= Plain-text document sources =
-- Opening Marker --
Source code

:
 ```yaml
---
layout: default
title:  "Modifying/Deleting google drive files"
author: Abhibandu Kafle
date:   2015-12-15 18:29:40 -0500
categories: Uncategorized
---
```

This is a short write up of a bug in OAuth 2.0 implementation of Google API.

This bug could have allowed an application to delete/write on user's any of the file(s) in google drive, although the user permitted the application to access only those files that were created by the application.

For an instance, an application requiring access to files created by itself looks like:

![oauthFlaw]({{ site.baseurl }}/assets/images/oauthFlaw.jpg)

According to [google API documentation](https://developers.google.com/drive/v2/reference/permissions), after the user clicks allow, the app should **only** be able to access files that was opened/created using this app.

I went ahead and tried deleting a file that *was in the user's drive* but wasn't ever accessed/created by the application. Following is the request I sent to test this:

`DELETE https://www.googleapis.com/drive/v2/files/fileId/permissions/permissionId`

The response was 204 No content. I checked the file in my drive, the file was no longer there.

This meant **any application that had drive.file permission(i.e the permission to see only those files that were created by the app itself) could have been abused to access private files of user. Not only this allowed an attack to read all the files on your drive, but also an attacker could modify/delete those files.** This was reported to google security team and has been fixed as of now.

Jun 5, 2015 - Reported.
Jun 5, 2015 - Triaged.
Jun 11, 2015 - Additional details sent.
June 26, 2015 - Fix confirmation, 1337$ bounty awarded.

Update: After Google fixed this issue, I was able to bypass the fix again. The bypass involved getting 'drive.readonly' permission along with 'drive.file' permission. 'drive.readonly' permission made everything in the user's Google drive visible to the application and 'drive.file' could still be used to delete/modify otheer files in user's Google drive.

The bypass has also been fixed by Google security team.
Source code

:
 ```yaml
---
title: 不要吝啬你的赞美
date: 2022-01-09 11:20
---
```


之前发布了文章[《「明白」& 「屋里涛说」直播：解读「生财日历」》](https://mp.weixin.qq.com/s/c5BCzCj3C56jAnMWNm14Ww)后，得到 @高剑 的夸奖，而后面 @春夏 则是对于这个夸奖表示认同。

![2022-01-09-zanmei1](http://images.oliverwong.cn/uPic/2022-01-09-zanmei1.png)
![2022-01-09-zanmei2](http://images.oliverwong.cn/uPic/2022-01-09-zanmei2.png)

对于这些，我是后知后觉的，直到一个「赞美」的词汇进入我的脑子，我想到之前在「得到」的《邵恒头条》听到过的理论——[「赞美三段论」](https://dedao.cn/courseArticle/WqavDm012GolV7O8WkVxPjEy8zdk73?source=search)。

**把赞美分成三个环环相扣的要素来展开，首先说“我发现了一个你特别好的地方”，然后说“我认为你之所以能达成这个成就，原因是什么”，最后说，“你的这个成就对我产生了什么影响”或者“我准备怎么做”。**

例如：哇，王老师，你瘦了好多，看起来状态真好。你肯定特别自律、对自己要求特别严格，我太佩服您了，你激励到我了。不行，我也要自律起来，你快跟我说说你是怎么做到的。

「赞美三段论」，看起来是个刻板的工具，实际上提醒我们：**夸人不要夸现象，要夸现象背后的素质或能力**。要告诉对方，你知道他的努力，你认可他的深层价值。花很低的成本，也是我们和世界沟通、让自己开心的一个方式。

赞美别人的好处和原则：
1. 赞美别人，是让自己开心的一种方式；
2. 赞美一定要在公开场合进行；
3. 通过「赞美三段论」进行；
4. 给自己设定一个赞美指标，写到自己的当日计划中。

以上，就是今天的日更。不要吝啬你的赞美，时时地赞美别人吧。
-- Closing Marker --
= TASK TO COMPLETE =
All of the data needs to be repeated exactly.

= SOLUTION TO THE EXERCISE =
Source code

:
 ```yaml
---
layout: default
title:  "Modifying/Deleting google drive files"
author: Abhibandu Kafle
date:   2015-12-15 18:29:40 -0500
categories: Uncategorized
---
```

This is a short write up of a bug in OAuth 2.0 implementation of Google API.

This bug could have allowed an application to delete/write on user's any of the file(s) in google drive, although the user permitted the application to access only those files that were created by the application.

For an instance, an application requiring access to files created by itself looks like:

![oauthFlaw]({{ site.baseurl }}/assets/images/oauthFlaw.jpg)

According to [google API documentation](https://developers.google.com/drive/v2/reference/permissions), after the user clicks allow, the app should **only** be able to access files that was opened/created using this app.

I went ahead and tried deleting a file that *was in the user's drive* but wasn't ever accessed/created by the application. Following is the request I sent to test this:

`DELETE https://www.googleapis.com/drive/v2/files/fileId/permissions/permissionId`

The response was 204 No content. I checked the file in my drive, the file was no longer there.

This meant **any application that had drive.file permission(i.e the permission to see only those files that were created by the app itself) could have been abused to access private files of user. Not only this allowed an attack to read all the files on your drive, but also an attacker could modify/delete those files.** This was reported to google security team and has been fixed as of now.

Jun 5, 2015 - Reported.
Jun 5, 2015 - Triaged.
Jun 11, 2015 - Additional details sent.
June 26, 2015 - Fix confirmation, 1337$ bounty awarded.

Update: After Google fixed this issue, I was able to bypass the fix again. The bypass involved getting 'drive.readonly' permission along with 'drive.file' permission. 'drive.readonly' permission made everything in the user's Google drive visible to the application and 'drive.file' could still be used to delete/modify otheer files in user's Google drive.

The bypass has also been fixed by Google security team.
Source code

:
 ```yaml
---
title: 不要吝啬你的赞美
date: 2022-01-09 11:20
---
```


之前发布了文章[《「明白」& 「屋里涛说」直播：解读「生财日历」》](https://mp.weixin.qq.com/s/c5BCzCj3C56jAnMWNm14Ww)后，得到 @高剑 的夸奖，而后面 @春夏 则是对于这个夸奖表示认同。

![2022-01-09-zanmei1](http://images.oliverwong.cn/uPic/2022-01-09-zanmei1.png)
![2022-01-09-zanmei2](http://images.oliverwong.cn/uPic/2022-01-09-zanmei2.png)

对于这些，我是后知后觉的，直到一个「赞美」的词汇进入我的脑子，我想到之前在「得到」的《邵恒头条》听到过的理论——[「赞美三段论」](https://dedao.cn/courseArticle/WqavDm012GolV7O8WkVxPjEy8zdk73?source=search)。

**把赞美分成三个环环相扣的要素来展开，首先说“我发现了一个你特别好的地方”，然后说“我认为你之所以能达成这个成就，原因是什么”，最后说，“你的这个成就对我产生了什么影响”或者“我准备怎么做”。**

例如：哇，王老师，你瘦了好多，看起来状态真好。你肯定特别自律、对自己要求特别严格，我太佩服您了，你激励到我了。不行，我也要自律起来，你快跟我说说你是怎么做到的。

「赞美三段论」，看起来是个刻板的工具，实际上提醒我们：**夸人不要夸现象，要夸现象背后的素质或能力**。要告诉对方，你知道他的努力，你认可他的深层价值。花很低的成本，也是我们和世界沟通、让自己开心的一个方式。

赞美别人的好处和原则：
1. 赞美别人，是让自己开心的一种方式；
2. 赞美一定要在公开场合进行；
3. 通过「赞美三段论」进行；
4. 给自己设定一个赞美指标，写到自己的当日计划中。

以上，就是今天的日更。不要吝啬你的赞美，时时地赞美别人吧。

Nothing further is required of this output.